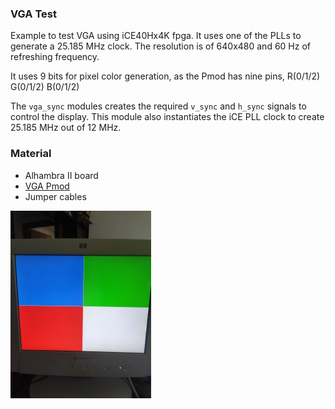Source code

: ### VGA Test

Example to test VGA using iCE40Hx4K fpga. It uses one of the PLLs to generate a 25.185 MHz clock.
The resolution is of 640x480 and 60 Hz of refreshing frequency.

It uses 9 bits for pixel color generation, as the Pmod has nine pins, R(0/1/2) G(0/1/2) B(0/1/2)

The `vga_sync` modules creates the required `v_sync` and `h_sync` signals to control the display. This module also
instantiates the iCE PLL clock to create 25.185 MHz out of 12 MHz.

### Material

+ Alhambra II board
+ [VGA Pmod](https://store.digilentinc.com/pmod-vga-video-graphics-array/)
+ Jumper cables  


![](display.jpg)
^^^^^^^^
§ **Task objective**: With the line that contains "Alhambra II board" as the first and the final line of the data as the last, repeat every line in that span exactly.

§ **Completed exercise**:
+ Alhambra II board
+ [VGA Pmod](https://store.digilentinc.com/pmod-vga-video-graphics-array/)
+ Jumper cables  


![](display.jpg)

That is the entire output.